On my UCS Master DC I got 2 net interfaces (The first for everything except DHCP, the second for everything AND DHCP)
The problem is that I don’t want the second net interfaces to be list in the DNS (causes error when joining machines from outside the second network)
When I remove the second net interface address from DNS it respawn again, and again, I’ve tried via Web Management, univention-directory-manager console line command
I’m guessing your master is a samba4 ad dc.
If so samba is interfering with your desired dns settings by automatically re-adding the dns entries.
You can try to exclude the second interface by adding it to the ucr variable “samba/register/exclude/interfaces”
(don’t forget to restart samba afterwards by executing “service samba restart”)
If you remove the dns entries they shouldn’t reappear.
samba/register/exclude/interfaces: <your unwanted interface>
This variable defines network interfaces which are ignored by samba (e.g. eth0). Multiple values need to be separated by blanks.
Setting a “whitelist”
[code]samba/interfaces/bindonly:
If this variable is set to ‘yes’, Samba only listens to requests on the network interfaces specified in the variable ‘samba/interfaces’. If the variable is unset, Samba listens on all interfaces.
Categories: service-samba
samba/interfaces:
If the variable ‘samba/interfaces/bindonly’ is set to ‘yes’, Samba only binds to the interfaces listed in this variable. Multiple entries need to be separated by blanks.

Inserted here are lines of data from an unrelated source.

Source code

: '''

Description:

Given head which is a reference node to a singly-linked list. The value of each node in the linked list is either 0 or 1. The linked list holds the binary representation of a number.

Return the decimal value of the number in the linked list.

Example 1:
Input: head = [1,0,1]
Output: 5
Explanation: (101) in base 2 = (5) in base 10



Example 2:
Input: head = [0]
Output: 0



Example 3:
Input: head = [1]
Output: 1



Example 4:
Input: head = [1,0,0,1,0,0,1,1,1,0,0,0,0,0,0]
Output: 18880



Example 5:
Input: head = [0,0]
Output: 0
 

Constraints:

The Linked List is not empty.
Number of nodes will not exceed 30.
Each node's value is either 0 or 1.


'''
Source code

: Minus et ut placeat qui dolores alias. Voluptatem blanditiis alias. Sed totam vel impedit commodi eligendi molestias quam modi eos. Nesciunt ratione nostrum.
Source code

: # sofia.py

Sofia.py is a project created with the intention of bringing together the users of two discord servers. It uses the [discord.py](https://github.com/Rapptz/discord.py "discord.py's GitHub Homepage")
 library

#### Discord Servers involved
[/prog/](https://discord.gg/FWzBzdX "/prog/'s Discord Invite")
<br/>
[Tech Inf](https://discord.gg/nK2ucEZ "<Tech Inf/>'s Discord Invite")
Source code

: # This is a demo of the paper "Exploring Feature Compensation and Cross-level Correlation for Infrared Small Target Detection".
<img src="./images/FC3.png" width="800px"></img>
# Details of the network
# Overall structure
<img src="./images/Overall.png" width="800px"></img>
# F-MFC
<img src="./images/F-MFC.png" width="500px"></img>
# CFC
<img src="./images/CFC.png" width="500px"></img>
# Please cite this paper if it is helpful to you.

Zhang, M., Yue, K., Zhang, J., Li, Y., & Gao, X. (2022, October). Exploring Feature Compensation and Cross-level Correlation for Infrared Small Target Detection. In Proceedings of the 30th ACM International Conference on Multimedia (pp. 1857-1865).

Categories: service-samba[/code]
Usage:
[code]# ucr set samba/interfaces=‘lo <some_interface> <some_other_interface>’
ucr set samba/interfaces/bindonly=‘yes’[/code]
I would advice to test this in a testing environment, especially the configuration with samba - bindonly. Restart samba afterwards:
Is there any chance to make this ucr value write/change protected?
After every now and then my change gets rejected and I need to exclude my unwanted interface again.
There’s no mechanism to mark UCR variables read-only.
At my company and a couple of our clients we use system management tools such as SaltStack and Ansible to manage fleets of Linux servers, including Univention servers. I use these tools in order to have certain UCR variables set to certain values; the whole set of rules is applied automatically & regularly. That might be an alternative for your use-case, too.